KDE mit kdm, Computer läuft hier nicht. 

Wenn ich kdm kille, bricht auch digikam ab, oder? Das würde ich gerne vermeiden, solange die Datenbank-Wartung läuft.

Ps aux liefert die gleiche Liste wie htop, oder? Die meisten Einträge kann ich nicht einordnen...

Uhai

----------

## frostschutz

Du könntest (als User eingeloggt) mit startx -- :8 nen zweiten X Server auf tty8 starten. Vielleicht bekommst du da ja dann wieder Bild.

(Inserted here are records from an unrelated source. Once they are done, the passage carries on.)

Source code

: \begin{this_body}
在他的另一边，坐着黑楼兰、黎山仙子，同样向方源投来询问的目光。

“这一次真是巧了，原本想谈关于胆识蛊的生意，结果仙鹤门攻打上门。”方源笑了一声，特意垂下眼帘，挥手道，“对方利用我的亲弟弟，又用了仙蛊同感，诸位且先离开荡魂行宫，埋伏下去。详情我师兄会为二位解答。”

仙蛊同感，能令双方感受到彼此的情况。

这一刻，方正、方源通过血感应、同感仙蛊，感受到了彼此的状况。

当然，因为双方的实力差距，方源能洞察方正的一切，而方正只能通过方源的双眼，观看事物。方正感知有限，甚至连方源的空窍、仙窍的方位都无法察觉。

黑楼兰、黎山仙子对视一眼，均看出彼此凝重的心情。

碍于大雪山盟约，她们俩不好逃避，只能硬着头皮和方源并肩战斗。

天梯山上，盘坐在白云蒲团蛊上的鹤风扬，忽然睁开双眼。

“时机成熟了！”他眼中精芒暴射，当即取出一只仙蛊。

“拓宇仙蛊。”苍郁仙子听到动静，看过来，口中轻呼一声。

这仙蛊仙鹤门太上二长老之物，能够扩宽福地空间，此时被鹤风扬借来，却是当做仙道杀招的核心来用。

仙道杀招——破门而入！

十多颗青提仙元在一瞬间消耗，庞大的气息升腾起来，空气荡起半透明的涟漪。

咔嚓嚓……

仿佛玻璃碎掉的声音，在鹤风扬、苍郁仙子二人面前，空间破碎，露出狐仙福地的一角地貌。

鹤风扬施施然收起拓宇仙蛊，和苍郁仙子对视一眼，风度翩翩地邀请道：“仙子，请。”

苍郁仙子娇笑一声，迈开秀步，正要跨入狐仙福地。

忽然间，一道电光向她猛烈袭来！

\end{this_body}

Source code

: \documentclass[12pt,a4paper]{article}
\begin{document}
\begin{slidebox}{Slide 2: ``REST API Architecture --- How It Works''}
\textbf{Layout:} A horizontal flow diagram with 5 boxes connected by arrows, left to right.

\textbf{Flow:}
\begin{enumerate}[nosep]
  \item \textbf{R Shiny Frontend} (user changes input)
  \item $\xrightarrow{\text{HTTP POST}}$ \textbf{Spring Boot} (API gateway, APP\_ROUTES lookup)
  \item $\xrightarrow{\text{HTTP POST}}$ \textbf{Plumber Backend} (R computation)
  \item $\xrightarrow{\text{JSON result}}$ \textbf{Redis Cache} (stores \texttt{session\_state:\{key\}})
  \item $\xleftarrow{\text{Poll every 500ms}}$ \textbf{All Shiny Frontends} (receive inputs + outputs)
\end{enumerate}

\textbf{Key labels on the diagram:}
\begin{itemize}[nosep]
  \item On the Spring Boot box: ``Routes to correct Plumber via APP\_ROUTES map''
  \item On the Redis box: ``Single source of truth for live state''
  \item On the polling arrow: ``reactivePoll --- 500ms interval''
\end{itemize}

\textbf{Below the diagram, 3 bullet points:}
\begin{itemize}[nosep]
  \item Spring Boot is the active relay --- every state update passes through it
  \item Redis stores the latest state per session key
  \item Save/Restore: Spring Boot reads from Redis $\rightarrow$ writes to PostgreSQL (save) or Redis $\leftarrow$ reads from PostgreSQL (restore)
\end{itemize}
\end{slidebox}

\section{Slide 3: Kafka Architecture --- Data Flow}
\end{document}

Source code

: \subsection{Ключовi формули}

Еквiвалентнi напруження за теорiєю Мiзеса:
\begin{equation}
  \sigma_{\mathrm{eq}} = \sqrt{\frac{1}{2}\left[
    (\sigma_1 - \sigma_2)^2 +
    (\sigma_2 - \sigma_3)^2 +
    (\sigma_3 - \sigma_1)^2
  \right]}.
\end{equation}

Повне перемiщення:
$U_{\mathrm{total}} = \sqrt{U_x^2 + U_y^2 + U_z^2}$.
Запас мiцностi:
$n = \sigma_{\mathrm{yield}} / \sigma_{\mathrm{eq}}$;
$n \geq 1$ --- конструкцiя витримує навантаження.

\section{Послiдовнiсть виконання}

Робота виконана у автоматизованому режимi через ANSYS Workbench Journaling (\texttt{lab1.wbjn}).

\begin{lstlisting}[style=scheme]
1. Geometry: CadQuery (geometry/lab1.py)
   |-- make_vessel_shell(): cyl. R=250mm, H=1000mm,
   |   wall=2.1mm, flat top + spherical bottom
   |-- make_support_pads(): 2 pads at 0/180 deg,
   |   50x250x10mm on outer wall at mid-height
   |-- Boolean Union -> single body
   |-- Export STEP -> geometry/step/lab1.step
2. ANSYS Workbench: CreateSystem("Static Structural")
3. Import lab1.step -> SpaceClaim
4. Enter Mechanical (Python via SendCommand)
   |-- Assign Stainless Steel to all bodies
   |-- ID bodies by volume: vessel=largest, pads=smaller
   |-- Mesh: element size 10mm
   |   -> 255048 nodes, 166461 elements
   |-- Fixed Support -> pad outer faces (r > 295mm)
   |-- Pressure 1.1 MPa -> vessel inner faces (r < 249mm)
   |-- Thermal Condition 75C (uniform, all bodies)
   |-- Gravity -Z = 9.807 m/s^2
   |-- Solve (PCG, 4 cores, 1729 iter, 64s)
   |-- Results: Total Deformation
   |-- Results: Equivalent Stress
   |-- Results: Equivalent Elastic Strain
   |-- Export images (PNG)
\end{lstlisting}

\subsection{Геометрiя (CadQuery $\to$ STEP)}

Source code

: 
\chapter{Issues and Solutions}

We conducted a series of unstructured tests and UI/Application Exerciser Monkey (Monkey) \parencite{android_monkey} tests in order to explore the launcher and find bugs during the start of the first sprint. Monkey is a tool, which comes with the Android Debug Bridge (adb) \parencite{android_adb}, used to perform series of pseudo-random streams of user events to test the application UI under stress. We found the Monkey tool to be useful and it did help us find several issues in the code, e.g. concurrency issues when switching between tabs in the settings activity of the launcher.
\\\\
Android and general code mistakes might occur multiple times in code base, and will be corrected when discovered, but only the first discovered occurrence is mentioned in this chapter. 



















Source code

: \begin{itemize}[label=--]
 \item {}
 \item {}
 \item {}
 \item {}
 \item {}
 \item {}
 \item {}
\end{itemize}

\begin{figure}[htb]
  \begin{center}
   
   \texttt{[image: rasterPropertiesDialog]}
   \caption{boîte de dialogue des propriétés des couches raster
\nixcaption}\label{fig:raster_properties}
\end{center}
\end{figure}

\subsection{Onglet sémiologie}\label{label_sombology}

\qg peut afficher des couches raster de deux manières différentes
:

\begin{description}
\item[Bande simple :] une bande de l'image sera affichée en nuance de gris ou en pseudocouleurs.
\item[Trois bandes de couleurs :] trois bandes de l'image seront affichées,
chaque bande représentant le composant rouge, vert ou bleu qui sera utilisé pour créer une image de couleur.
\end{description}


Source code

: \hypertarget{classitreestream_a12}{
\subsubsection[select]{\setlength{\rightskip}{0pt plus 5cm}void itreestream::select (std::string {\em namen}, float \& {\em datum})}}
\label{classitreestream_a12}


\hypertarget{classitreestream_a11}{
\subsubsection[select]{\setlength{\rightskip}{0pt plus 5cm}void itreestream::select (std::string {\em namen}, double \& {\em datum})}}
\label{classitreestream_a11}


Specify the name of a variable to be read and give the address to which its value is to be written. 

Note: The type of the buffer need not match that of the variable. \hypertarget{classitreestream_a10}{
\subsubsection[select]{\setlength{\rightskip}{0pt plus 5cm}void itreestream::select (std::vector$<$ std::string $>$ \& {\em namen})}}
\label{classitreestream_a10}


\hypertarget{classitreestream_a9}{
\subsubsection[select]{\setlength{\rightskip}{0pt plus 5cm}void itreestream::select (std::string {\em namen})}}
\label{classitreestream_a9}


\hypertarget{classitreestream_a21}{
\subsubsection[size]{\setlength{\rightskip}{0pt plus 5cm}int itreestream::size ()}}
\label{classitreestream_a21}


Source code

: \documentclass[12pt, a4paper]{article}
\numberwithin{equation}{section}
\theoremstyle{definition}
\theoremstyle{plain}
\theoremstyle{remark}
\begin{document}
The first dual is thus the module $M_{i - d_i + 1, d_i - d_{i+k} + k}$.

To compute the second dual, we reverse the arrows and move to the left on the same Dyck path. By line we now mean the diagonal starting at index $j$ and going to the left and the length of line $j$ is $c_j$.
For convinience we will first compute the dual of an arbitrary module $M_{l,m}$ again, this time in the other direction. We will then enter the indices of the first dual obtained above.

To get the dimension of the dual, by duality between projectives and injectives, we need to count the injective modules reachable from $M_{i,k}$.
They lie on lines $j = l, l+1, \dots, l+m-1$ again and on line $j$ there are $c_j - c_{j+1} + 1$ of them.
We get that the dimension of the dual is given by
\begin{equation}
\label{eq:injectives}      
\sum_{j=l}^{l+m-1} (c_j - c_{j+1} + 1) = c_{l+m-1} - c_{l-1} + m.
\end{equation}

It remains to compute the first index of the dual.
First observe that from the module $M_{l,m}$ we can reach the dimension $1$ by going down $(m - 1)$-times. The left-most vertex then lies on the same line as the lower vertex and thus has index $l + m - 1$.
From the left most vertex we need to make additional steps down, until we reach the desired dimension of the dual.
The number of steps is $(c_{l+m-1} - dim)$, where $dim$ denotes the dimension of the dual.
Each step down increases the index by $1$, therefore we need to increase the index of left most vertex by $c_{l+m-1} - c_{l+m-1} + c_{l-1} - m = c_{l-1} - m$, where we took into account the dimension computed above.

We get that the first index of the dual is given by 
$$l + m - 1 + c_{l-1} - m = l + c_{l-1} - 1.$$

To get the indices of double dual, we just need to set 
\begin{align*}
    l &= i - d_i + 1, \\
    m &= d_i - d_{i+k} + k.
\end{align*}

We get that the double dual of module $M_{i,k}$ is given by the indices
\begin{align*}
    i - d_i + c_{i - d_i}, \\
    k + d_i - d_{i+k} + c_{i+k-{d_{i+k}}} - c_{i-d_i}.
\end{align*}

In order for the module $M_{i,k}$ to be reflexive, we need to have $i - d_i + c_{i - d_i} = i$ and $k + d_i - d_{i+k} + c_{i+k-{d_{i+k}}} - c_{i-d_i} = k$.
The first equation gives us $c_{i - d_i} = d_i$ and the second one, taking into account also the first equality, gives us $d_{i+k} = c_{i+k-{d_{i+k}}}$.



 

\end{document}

Wenn du Pech hast stürzt die Kiste ganz ab, wenn du Glück hast kommt die Grafik wieder aus dem Trichter...

----------

## bell

Wenn Du kwin killst sollten andere Programme, also auch digicam, weiterlaufen. KDE Session merkt dass kwin weg ist und startet diesen neu. Der X-Server bleibt und alle X-Anwendungen (digicam) auch. Aber wie gesagt, keine Garantie. Mit xfce+compiz/xfwm klappt es so. Hab übrigens ab und zu das selbe Problem, auch mit Nvidia. Und da muss ich einfach Compiz (mein Composite/Window Manager) killen.

----------

## uhai

kwin killen hat geklappt, der kommt wieder. Allerdings hatte mein System Vollauslastung, nachdem ich als user startx auf einer anderen Konsole gemacht habe. hing dann mit grafischer Oberfläche auch fest...

Der dritte boot-Versuch hat dann geklappt, die ersten beiden waren extrem langsam, besonders die USB-Geräteerkennung...

uhai

----------